I cut the String and dab a bit of CA Glue to the outside of it and push the string against it


This is the way that I make Footropes…

Completed Footrope on Port side of Fore MainSail Yard

I first cut a length of Line. I use this brand of String because I like how the Nylon soaks up the Superglue.

Make a Loop and tie a Clove Hitch with some Black Sewing String and loop around it.

Clove Hitch around Loop
Put around 4 or 5 Loops around it and a dab of Superglue
Clove it to Spar
Make a couple sets of Line with Midshipman’s Knot/Figure 8 Loops on the ends…
Slide through the Footrope Line…

Figure Eight Noose

I continued on with the Line and made a Clove Hitch on the end…

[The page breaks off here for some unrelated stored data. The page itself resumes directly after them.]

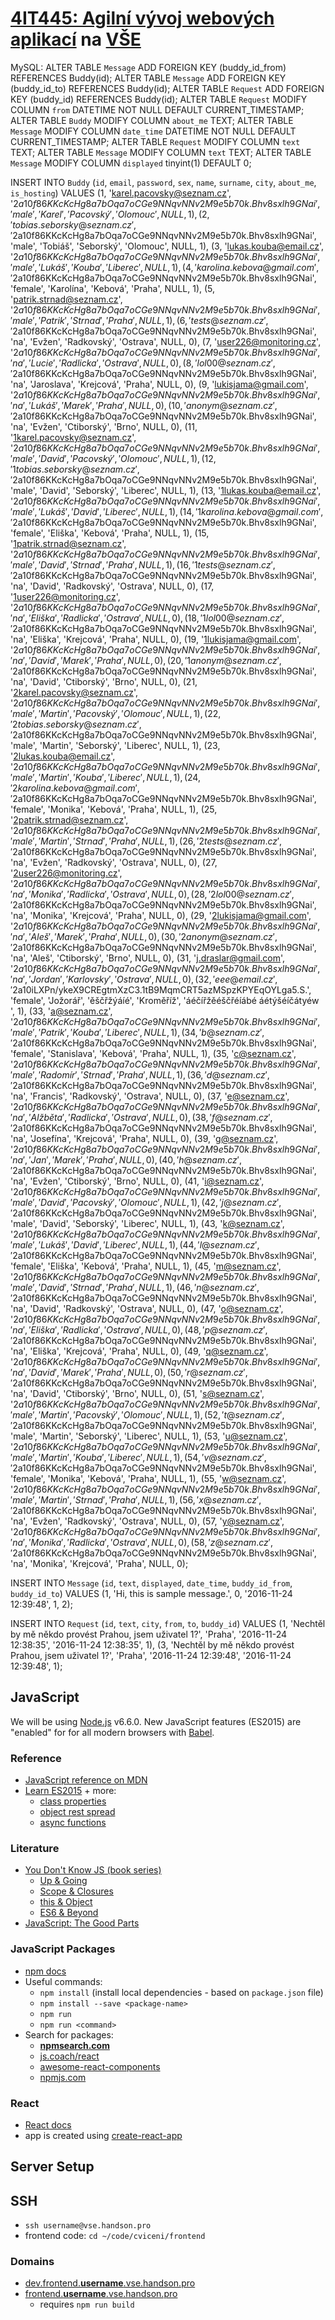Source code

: # [4IT445: Agilní vývoj webových aplikací](http://4it445.vse.cz/) na [VŠE](https://www.vse.cz/)
MySQL:
ALTER TABLE `Message` ADD FOREIGN KEY (buddy_id_from) REFERENCES Buddy(id);
ALTER TABLE `Message` ADD FOREIGN KEY (buddy_id_to) REFERENCES Buddy(id);
ALTER TABLE `Request` ADD FOREIGN KEY (buddy_id) REFERENCES Buddy(id);
ALTER TABLE `Request` MODIFY COLUMN `from` DATETIME NOT NULL DEFAULT CURRENT_TIMESTAMP;
ALTER TABLE `Buddy` MODIFY COLUMN `about_me` TEXT;
ALTER TABLE `Message` MODIFY COLUMN `date_time` DATETIME NOT NULL DEFAULT CURRENT_TIMESTAMP;
ALTER TABLE `Request` MODIFY COLUMN `text` TEXT;
ALTER TABLE `Message` MODIFY COLUMN `text` TEXT;
ALTER TABLE `Message` MODIFY COLUMN `displayed` tinyint(1)	DEFAULT 0;

INSERT INTO `Buddy` (`id`, `email`, `password`, `sex`, `name`, `surname`, `city`, `about_me`, `is_hosting`) VALUES
(1, 'karel.pacovsky@seznam.cz', '$2a$10$f86KKcKcHg8a7bOqa7oCGe9NNqvNNv2M9e5b70k.Bhv8sxlh9GNai', 'male', 'Karel', 'Pacovský', 'Olomouc', NULL, 1),
(2, 'tobias.seborsky@seznam.cz', '$2a$10$f86KKcKcHg8a7bOqa7oCGe9NNqvNNv2M9e5b70k.Bhv8sxlh9GNai', 'male', 'Tobiáš', 'Seborský', 'Olomouc', NULL, 1),
(3, 'lukas.kouba@email.cz', '$2a$10$f86KKcKcHg8a7bOqa7oCGe9NNqvNNv2M9e5b70k.Bhv8sxlh9GNai', 'male', 'Lukáš', 'Kouba', 'Liberec', NULL, 1),
(4, 'karolina.kebova@gmail.com', '$2a$10$f86KKcKcHg8a7bOqa7oCGe9NNqvNNv2M9e5b70k.Bhv8sxlh9GNai', 'female', 'Karolína', 'Kebová', 'Praha', NULL, 1),
(5, 'patrik.strnad@seznam.cz', '$2a$10$f86KKcKcHg8a7bOqa7oCGe9NNqvNNv2M9e5b70k.Bhv8sxlh9GNai', 'male', 'Patrik', 'Strnad', 'Praha', NULL, 1),
(6, 'tests@seznam.cz', '$2a$10$f86KKcKcHg8a7bOqa7oCGe9NNqvNNv2M9e5b70k.Bhv8sxlh9GNai', 'na', 'Evžen', 'Radkovský', 'Ostrava', NULL, 0),
(7, 'user226@monitoring.cz', '$2a$10$f86KKcKcHg8a7bOqa7oCGe9NNqvNNv2M9e5b70k.Bhv8sxlh9GNai', 'na', 'Lucie', 'Radlicka', 'Ostrava', NULL, 0),
(8, 'lol00@seznam.cz', '$2a$10$f86KKcKcHg8a7bOqa7oCGe9NNqvNNv2M9e5b70k.Bhv8sxlh9GNai', 'na', 'Jaroslava', 'Krejcová', 'Praha', NULL, 0),
(9, 'lukisjama@gmail.com', '$2a$10$f86KKcKcHg8a7bOqa7oCGe9NNqvNNv2M9e5b70k.Bhv8sxlh9GNai', 'na', 'Lukáš', 'Marek', 'Praha', NULL, 0),
(10, 'anonym@seznam.cz', '$2a$10$f86KKcKcHg8a7bOqa7oCGe9NNqvNNv2M9e5b70k.Bhv8sxlh9GNai', 'na', 'Evžen', 'Ctiborský', 'Brno', NULL, 0),
(11, '1karel.pacovsky@seznam.cz', '$2a$10$f86KKcKcHg8a7bOqa7oCGe9NNqvNNv2M9e5b70k.Bhv8sxlh9GNai', 'male', 'David', 'Pacovský', 'Olomouc', NULL, 1),
(12, '1tobias.seborsky@seznam.cz', '$2a$10$f86KKcKcHg8a7bOqa7oCGe9NNqvNNv2M9e5b70k.Bhv8sxlh9GNai', 'male', 'David', 'Seborský', 'Liberec', NULL, 1),
(13, '1lukas.kouba@email.cz', '$2a$10$f86KKcKcHg8a7bOqa7oCGe9NNqvNNv2M9e5b70k.Bhv8sxlh9GNai', 'male', 'Lukáš', 'David', 'Liberec', NULL, 1),
(14, '1karolina.kebova@gmail.com', '$2a$10$f86KKcKcHg8a7bOqa7oCGe9NNqvNNv2M9e5b70k.Bhv8sxlh9GNai', 'female', 'Eliška', 'Kebová', 'Praha', NULL, 1),
(15, '1patrik.strnad@seznam.cz', '$2a$10$f86KKcKcHg8a7bOqa7oCGe9NNqvNNv2M9e5b70k.Bhv8sxlh9GNai', 'male', 'David', 'Strnad', 'Praha', NULL, 1),
(16, '1tests@seznam.cz', '$2a$10$f86KKcKcHg8a7bOqa7oCGe9NNqvNNv2M9e5b70k.Bhv8sxlh9GNai', 'na', 'David', 'Radkovský', 'Ostrava', NULL, 0),
(17, '1user226@monitoring.cz', '$2a$10$f86KKcKcHg8a7bOqa7oCGe9NNqvNNv2M9e5b70k.Bhv8sxlh9GNai', 'na', 'Eliška', 'Radlicka', 'Ostrava', NULL, 0),
(18, '1lol00@seznam.cz', '$2a$10$f86KKcKcHg8a7bOqa7oCGe9NNqvNNv2M9e5b70k.Bhv8sxlh9GNai', 'na', 'Eliška', 'Krejcová', 'Praha', NULL, 0),
(19, '1lukisjama@gmail.com', '$2a$10$f86KKcKcHg8a7bOqa7oCGe9NNqvNNv2M9e5b70k.Bhv8sxlh9GNai', 'na', 'David', 'Marek', 'Praha', NULL, 0),
(20, '1anonym@seznam.cz', '$2a$10$f86KKcKcHg8a7bOqa7oCGe9NNqvNNv2M9e5b70k.Bhv8sxlh9GNai', 'na', 'David', 'Ctiborský', 'Brno', NULL, 0),
(21, '2karel.pacovsky@seznam.cz', '$2a$10$f86KKcKcHg8a7bOqa7oCGe9NNqvNNv2M9e5b70k.Bhv8sxlh9GNai', 'male', 'Martin', 'Pacovský', 'Olomouc', NULL, 1),
(22, '2tobias.seborsky@seznam.cz', '$2a$10$f86KKcKcHg8a7bOqa7oCGe9NNqvNNv2M9e5b70k.Bhv8sxlh9GNai', 'male', 'Martin', 'Seborský', 'Liberec', NULL, 1),
(23, '2lukas.kouba@email.cz', '$2a$10$f86KKcKcHg8a7bOqa7oCGe9NNqvNNv2M9e5b70k.Bhv8sxlh9GNai', 'male', 'Martin', 'Kouba', 'Liberec', NULL, 1),
(24, '2karolina.kebova@gmail.com', '$2a$10$f86KKcKcHg8a7bOqa7oCGe9NNqvNNv2M9e5b70k.Bhv8sxlh9GNai', 'female', 'Monika', 'Kebová', 'Praha', NULL, 1),
(25, '2patrik.strnad@seznam.cz', '$2a$10$f86KKcKcHg8a7bOqa7oCGe9NNqvNNv2M9e5b70k.Bhv8sxlh9GNai', 'male', 'Martin', 'Strnad', 'Praha', NULL, 1),
(26, '2tests@seznam.cz', '$2a$10$f86KKcKcHg8a7bOqa7oCGe9NNqvNNv2M9e5b70k.Bhv8sxlh9GNai', 'na', 'Evžen', 'Radkovský', 'Ostrava', NULL, 0),
(27, '2user226@monitoring.cz', '$2a$10$f86KKcKcHg8a7bOqa7oCGe9NNqvNNv2M9e5b70k.Bhv8sxlh9GNai', 'na', 'Monika', 'Radlicka', 'Ostrava', NULL, 0),
(28, '2lol00@seznam.cz', '$2a$10$f86KKcKcHg8a7bOqa7oCGe9NNqvNNv2M9e5b70k.Bhv8sxlh9GNai', 'na', 'Monika', 'Krejcová', 'Praha', NULL, 0),
(29, '2lukisjama@gmail.com', '$2a$10$f86KKcKcHg8a7bOqa7oCGe9NNqvNNv2M9e5b70k.Bhv8sxlh9GNai', 'na', 'Aleš', 'Marek', 'Praha', NULL, 0),
(30, '2anonym@seznam.cz', '$2a$10$f86KKcKcHg8a7bOqa7oCGe9NNqvNNv2M9e5b70k.Bhv8sxlh9GNai', 'na', 'Aleš', 'Ctiborský', 'Brno', NULL, 0),
(31, 'j.draslar@gmail.com', '$2a$10$f86KKcKcHg8a7bOqa7oCGe9NNqvNNv2M9e5b70k.Bhv8sxlh9GNai', 'na', 'Jordan', 'Karlovsky', 'Ostrava', NULL, 0),
(32, 'eee@email.cz', '$2a$10$iLXPn/ykeX9CREgtmXzC3.1tB9MqmCRT5azMSpzKPYEqOYLga5.S.', 'female', 'Jožorář', 'ěščřžýáíé', 'Kroměříž', 'áéčířžěéščřéíábé áétýšéíčátyéw ', 1),
(33, 'a@seznam.cz', '$2a$10$f86KKcKcHg8a7bOqa7oCGe9NNqvNNv2M9e5b70k.Bhv8sxlh9GNai', 'male', 'Patrik', 'Kouba', 'Liberec', NULL, 1),
(34, 'b@seznam.cz', '$2a$10$f86KKcKcHg8a7bOqa7oCGe9NNqvNNv2M9e5b70k.Bhv8sxlh9GNai', 'female', 'Stanislava', 'Kebová', 'Praha', NULL, 1),
(35, 'c@seznam.cz', '$2a$10$f86KKcKcHg8a7bOqa7oCGe9NNqvNNv2M9e5b70k.Bhv8sxlh9GNai', 'male', 'Radomír', 'Strnad', 'Praha', NULL, 1),
(36, 'd@seznam.cz', '$2a$10$f86KKcKcHg8a7bOqa7oCGe9NNqvNNv2M9e5b70k.Bhv8sxlh9GNai', 'na', 'Francis', 'Radkovský', 'Ostrava', NULL, 0),
(37, 'e@seznam.cz', '$2a$10$f86KKcKcHg8a7bOqa7oCGe9NNqvNNv2M9e5b70k.Bhv8sxlh9GNai', 'na', 'Alžběta', 'Radlicka', 'Ostrava', NULL, 0),
(38, 'f@seznam.cz', '$2a$10$f86KKcKcHg8a7bOqa7oCGe9NNqvNNv2M9e5b70k.Bhv8sxlh9GNai', 'na', 'Josefína', 'Krejcová', 'Praha', NULL, 0),
(39, 'g@seznam.cz', '$2a$10$f86KKcKcHg8a7bOqa7oCGe9NNqvNNv2M9e5b70k.Bhv8sxlh9GNai', 'na', 'Jan', 'Marek', 'Praha', NULL, 0),
(40, 'h@seznam.cz', '$2a$10$f86KKcKcHg8a7bOqa7oCGe9NNqvNNv2M9e5b70k.Bhv8sxlh9GNai', 'na', 'Evžen', 'Ctiborský', 'Brno', NULL, 0),
(41, 'i@seznam.cz', '$2a$10$f86KKcKcHg8a7bOqa7oCGe9NNqvNNv2M9e5b70k.Bhv8sxlh9GNai', 'male', 'David', 'Pacovský', 'Olomouc', NULL, 1),
(42, 'j@seznam.cz', '$2a$10$f86KKcKcHg8a7bOqa7oCGe9NNqvNNv2M9e5b70k.Bhv8sxlh9GNai', 'male', 'David', 'Seborský', 'Liberec', NULL, 1),
(43, 'k@seznam.cz', '$2a$10$f86KKcKcHg8a7bOqa7oCGe9NNqvNNv2M9e5b70k.Bhv8sxlh9GNai', 'male', 'Lukáš', 'David', 'Liberec', NULL, 1),
(44, 'l@seznam.cz', '$2a$10$f86KKcKcHg8a7bOqa7oCGe9NNqvNNv2M9e5b70k.Bhv8sxlh9GNai', 'female', 'Eliška', 'Kebová', 'Praha', NULL, 1),
(45, 'm@seznam.cz', '$2a$10$f86KKcKcHg8a7bOqa7oCGe9NNqvNNv2M9e5b70k.Bhv8sxlh9GNai', 'male', 'David', 'Strnad', 'Praha', NULL, 1),
(46, 'n@seznam.cz', '$2a$10$f86KKcKcHg8a7bOqa7oCGe9NNqvNNv2M9e5b70k.Bhv8sxlh9GNai', 'na', 'David', 'Radkovský', 'Ostrava', NULL, 0),
(47, 'o@seznam.cz', '$2a$10$f86KKcKcHg8a7bOqa7oCGe9NNqvNNv2M9e5b70k.Bhv8sxlh9GNai', 'na', 'Eliška', 'Radlicka', 'Ostrava', NULL, 0),
(48, 'p@seznam.cz', '$2a$10$f86KKcKcHg8a7bOqa7oCGe9NNqvNNv2M9e5b70k.Bhv8sxlh9GNai', 'na', 'Eliška', 'Krejcová', 'Praha', NULL, 0),
(49, 'q@seznam.cz', '$2a$10$f86KKcKcHg8a7bOqa7oCGe9NNqvNNv2M9e5b70k.Bhv8sxlh9GNai', 'na', 'David', 'Marek', 'Praha', NULL, 0),
(50, 'r@seznam.cz', '$2a$10$f86KKcKcHg8a7bOqa7oCGe9NNqvNNv2M9e5b70k.Bhv8sxlh9GNai', 'na', 'David', 'Ctiborský', 'Brno', NULL, 0),
(51, 's@seznam.cz', '$2a$10$f86KKcKcHg8a7bOqa7oCGe9NNqvNNv2M9e5b70k.Bhv8sxlh9GNai', 'male', 'Martin', 'Pacovský', 'Olomouc', NULL, 1),
(52, 't@seznam.cz', '$2a$10$f86KKcKcHg8a7bOqa7oCGe9NNqvNNv2M9e5b70k.Bhv8sxlh9GNai', 'male', 'Martin', 'Seborský', 'Liberec', NULL, 1),
(53, 'u@seznam.cz', '$2a$10$f86KKcKcHg8a7bOqa7oCGe9NNqvNNv2M9e5b70k.Bhv8sxlh9GNai', 'male', 'Martin', 'Kouba', 'Liberec', NULL, 1),
(54, 'v@seznam.cz', '$2a$10$f86KKcKcHg8a7bOqa7oCGe9NNqvNNv2M9e5b70k.Bhv8sxlh9GNai', 'female', 'Monika', 'Kebová', 'Praha', NULL, 1),
(55, 'w@seznam.cz', '$2a$10$f86KKcKcHg8a7bOqa7oCGe9NNqvNNv2M9e5b70k.Bhv8sxlh9GNai', 'male', 'Martin', 'Strnad', 'Praha', NULL, 1),
(56, 'x@seznam.cz', '$2a$10$f86KKcKcHg8a7bOqa7oCGe9NNqvNNv2M9e5b70k.Bhv8sxlh9GNai', 'na', 'Evžen', 'Radkovský', 'Ostrava', NULL, 0),
(57, 'y@seznam.cz', '$2a$10$f86KKcKcHg8a7bOqa7oCGe9NNqvNNv2M9e5b70k.Bhv8sxlh9GNai', 'na', 'Monika', 'Radlicka', 'Ostrava', NULL, 0),
(58, 'z@seznam.cz', '$2a$10$f86KKcKcHg8a7bOqa7oCGe9NNqvNNv2M9e5b70k.Bhv8sxlh9GNai', 'na', 'Monika', 'Krejcová', 'Praha', NULL, 0);

INSERT INTO `Message` (`id`, `text`, `displayed`, `date_time`, `buddy_id_from`, `buddy_id_to`) VALUES
(1, 'Hi, this is sample message.', 0, '2016-11-24 12:39:48', 1, 2);


INSERT INTO `Request` (`id`, `text`, `city`, `from`, `to`, `buddy_id`) VALUES
(1, 'Nechtěl by mě někdo provést Prahou, jsem uživatel 1?', 'Praha', '2016-11-24 12:38:35', '2016-11-24 12:38:35', 1),
(3, 'Nechtěl by mě někdo provést Prahou, jsem uživatel 1?', 'Praha', '2016-11-24 12:39:48', '2016-11-24 12:39:48', 1);






## JavaScript

We will be using [Node.js](https://nodejs.org/) v6.6.0.
New JavaScript features (ES2015) are "enabled" for for all modern browsers with [Babel](https://babeljs.io/).

### Reference

- [JavaScript reference on MDN](https://developer.mozilla.org/en-US/docs/Web/JavaScript/Reference)
- [Learn ES2015](https://babeljs.io/docs/learn-es2015/) + more:
  - [class properties](http://babeljs.io/docs/plugins/transform-class-properties/)
  - [object rest spread](http://babeljs.io/docs/plugins/transform-object-rest-spread/)
  - [async functions](http://babeljs.io/docs/plugins/syntax-async-functions/)

### Literature

- [You Don't Know JS (book series)](https://github.com/getify/You-Dont-Know-JS)
  - [Up & Going](https://github.com/getify/You-Dont-Know-JS/blob/master/up%20&%20going/README.md)
  - [Scope & Closures](https://github.com/getify/You-Dont-Know-JS/blob/master/scope%20%26%20closures/README.md)
  - [this & Object](https://github.com/getify/You-Dont-Know-JS/blob/master/this%20&%20object%20prototypes/README.md)
  - [ES6 & Beyond](https://github.com/getify/You-Dont-Know-JS/blob/master/es6%20&%20beyond/README.md)
- [JavaScript: The Good Parts](http://shop.oreilly.com/product/9780596517748.do)

### JavaScript Packages

- [npm docs](https://docs.npmjs.com/cli/)
- Useful commands:
  - `npm install` (install local dependencies - based on `package.json` file)
  - `npm install --save <package-name>`
  - `npm run`
  - `npm run <command>`
- Search for packages:
  - **[npmsearch.com](http://npmsearch.com/)**
  - [js.coach/react](https://js.coach/react)
  - [awesome-react-components](http://devarchy.com/react-components)
  - [npmjs.com](https://www.npmjs.com/)

### React

- [React docs](https://facebook.github.io/react/docs/)
- app is created using [create-react-app](https://github.com/facebookincubator/create-react-app)

## Server Setup

## SSH

- `ssh username@vse.handson.pro`
- frontend code: `cd ~/code/cviceni/frontend`

### Domains

- [dev.frontend.**username**.vse.handson.pro](http://dev.frontend.username.vse.handson.pro)
- [frontend.**username**.vse.handson.pro](http://frontend.username.vse.handson.pro)
  - requires `npm run build`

I put this Block on the end of the Line.

Roland’s Rules for Planking

  1. Planks should never be tapered to more than ½ of width of the Plank. If the Plank is 5mm Wide, then the narrowest you can taper it down to is 2.5mm.
  2. Batten goes from where Transom meets the Deadwood and runs along the turn of the bilge to the Bow where the wood naturally wants to fall.
  3. Divide Hull into 2 Bands. The Upper Band and the Lower Band… from the turn of the Bilge to the Keel.
  4. Calculate the required number of Planks from the Sheer Plank to the Batten at the Widest Bulkhead. Then calculate how small to taper it at the smallest Bulkhead at the Bow and the Transom for the Upper Band. You calculate it by dividing the distance of the Bulkhead from the Sheer Plank to the Batten, then divide it by the number of Planks that fit into that space.
  5. Begin Taper from the point of the Widest Bulkhead onwards to the Smallest Bulkhead. For example, if you have a 17 Bulkhead Ship and your widest Bulkheads are 6 thru 11… then begin tapering from 6 to 1 and 11 to Transom. The lower band usually never requires tapering because they’ll end up fanning out and you will need Stealers.
  6. Never bring a Plank to a Point going towards the Bow. This was done because a pointed piece of Lumber is very difficult to secure to the Bow. This is with exception of Bluff Bow Ships, i.e. HMS Victory.
  7. First Plank around the Deck is called the Sheer Plank. This is the most important Plank to get right. Because every other Plank will be in relation to where this one is placed.
  8. The Plank that goes against the Keel is called the Garboard Plank. The first 3 Planks coming up from the Garboard Plank (including Garboard) are not Tapered. Garboard Plank Stock can also be a little wider than the rest of the Planks. Like around 7mm
  9. Leave enough room between Planks in the Deadwood for Stealers that are the same width as the Planks. In the case of 5mm Planks, it would be 5mm.
  10. Deadwood – Make sure and take down the thickness of the Deadwood by around ½. This is because the thickness of the Planks and the Veneer is going to make it too thick and it won’t match the thickness of the Rudder. Once the Planks are on, take that down another ½ before applying Veneer.
  11. Tapered Edge always points down towards Keel.
  12. Use ½ Cup Ammonia for approximately 1 cup of boiling hot water for soaking the Planks for bending.
  13. Work down from the Sheer Plank. Work up from the Keel. Meet at the turn of the Bilge. Tapered Edge always points down.